The annual rate of house price inflation, as the name suggests, compares house prices with the same point in time a year ago. The impact of the house price falls in the third quarter has been to reduce the annual rate of house price inflation to around the 3% mark. While the annual rate is still in positive territory, an obvious concern is how long this will be the case. Well, we can expect the annual rate to fall further because the UK saw strong house price growth in the final quarter of 2009 – the Nationwide estimates this to have been 2.2%. If I (Dean) was to throw my hat in the ring and hazard a guess as to the annual rate of house price inflation in the final quarter of 2010, I’d be inclined to say that it would be around the zero mark. If my crystal ball is found to be right, it would mean that house prices will end 2010 no higher than they finished 2009.

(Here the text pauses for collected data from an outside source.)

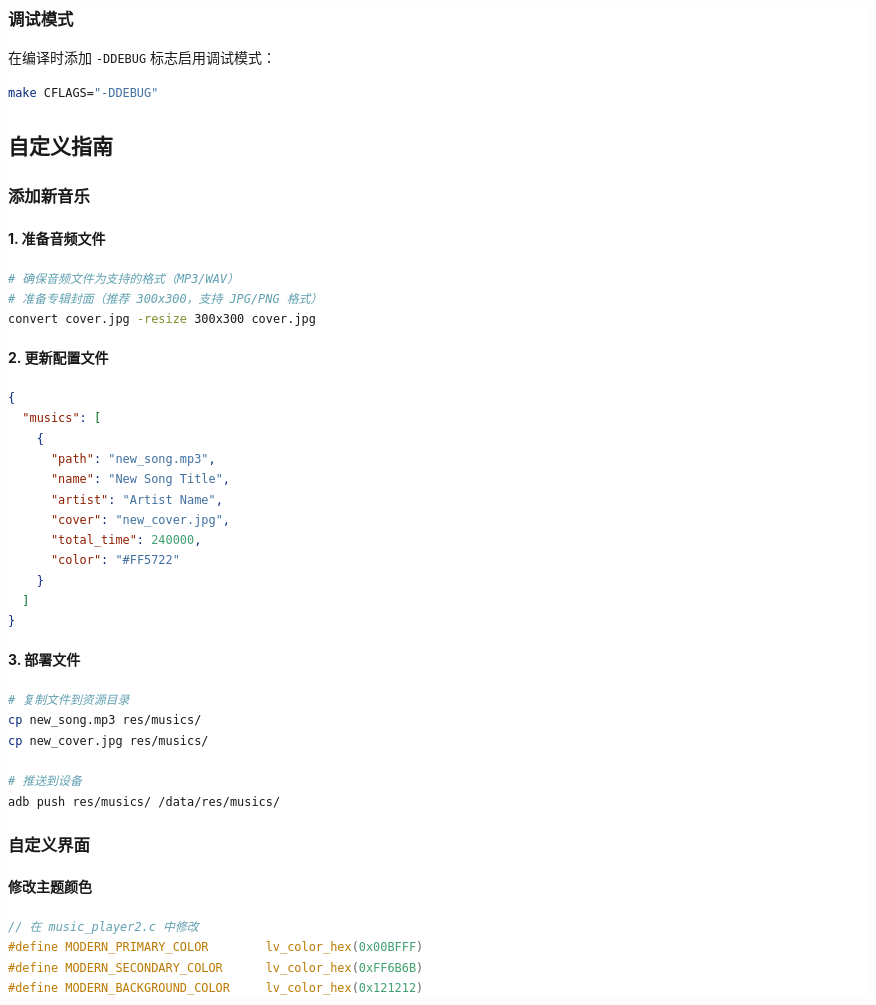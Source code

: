 ### 调试模式
在编译时添加 `-DDEBUG` 标志启用调试模式：
```bash
make CFLAGS="-DDEBUG"
```

## 自定义指南

### 添加新音乐

#### 1. 准备音频文件
```bash
# 确保音频文件为支持的格式（MP3/WAV）
# 准备专辑封面（推荐 300x300，支持 JPG/PNG 格式）
convert cover.jpg -resize 300x300 cover.jpg
```

#### 2. 更新配置文件
```json
{
  "musics": [
    {
      "path": "new_song.mp3",
      "name": "New Song Title",
      "artist": "Artist Name",
      "cover": "new_cover.jpg",
      "total_time": 240000,
      "color": "#FF5722"
    }
  ]
}
```

#### 3. 部署文件
```bash
# 复制文件到资源目录
cp new_song.mp3 res/musics/
cp new_cover.jpg res/musics/

# 推送到设备
adb push res/musics/ /data/res/musics/
```

### 自定义界面

#### 修改主题颜色
```c
// 在 music_player2.c 中修改
#define MODERN_PRIMARY_COLOR        lv_color_hex(0x00BFFF)
#define MODERN_SECONDARY_COLOR      lv_color_hex(0xFF6B6B)
#define MODERN_BACKGROUND_COLOR     lv_color_hex(0x121212)
```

Now this is going to surprise you, but there has been considerable agreement amongst economists as to the reasons behind the recent house price falls. In short, it has been shifts in housing demand and supply. The evidence, such as that from estate agents, points to increases in houses prices during the second half of 2009 and the early part of this year as having induced additional housing supply. This means that estate agents saw instructions to sell increase strongly. People felt a little more confident about putting their property on the market and there was also a recovery in the volumes of new homes constructed.

So far, so good, you might think. But, as this year has moved on growing uncertainty about the economic environment and the on-going difficulties facing many potential buyers, especially first-time buyers, in obtaining mortgage credit, has contributed to a weakening of demand. The impact on the number of potential first-time buyers has been particularly acute because, by being increasingly credit-constrained, they have in effect become increasingly deposit-constrained too. The point is that buyers, especially first-time buyers, are being asked to find relatively large deposits to compensate for limited mortgage credit and both their limited ability and willingness to find these deposits is impacting on housing demand. So with a weakening demand we have been left with what Rightmove describes as a ‘supply hangover’. The effect has been for prices to fall.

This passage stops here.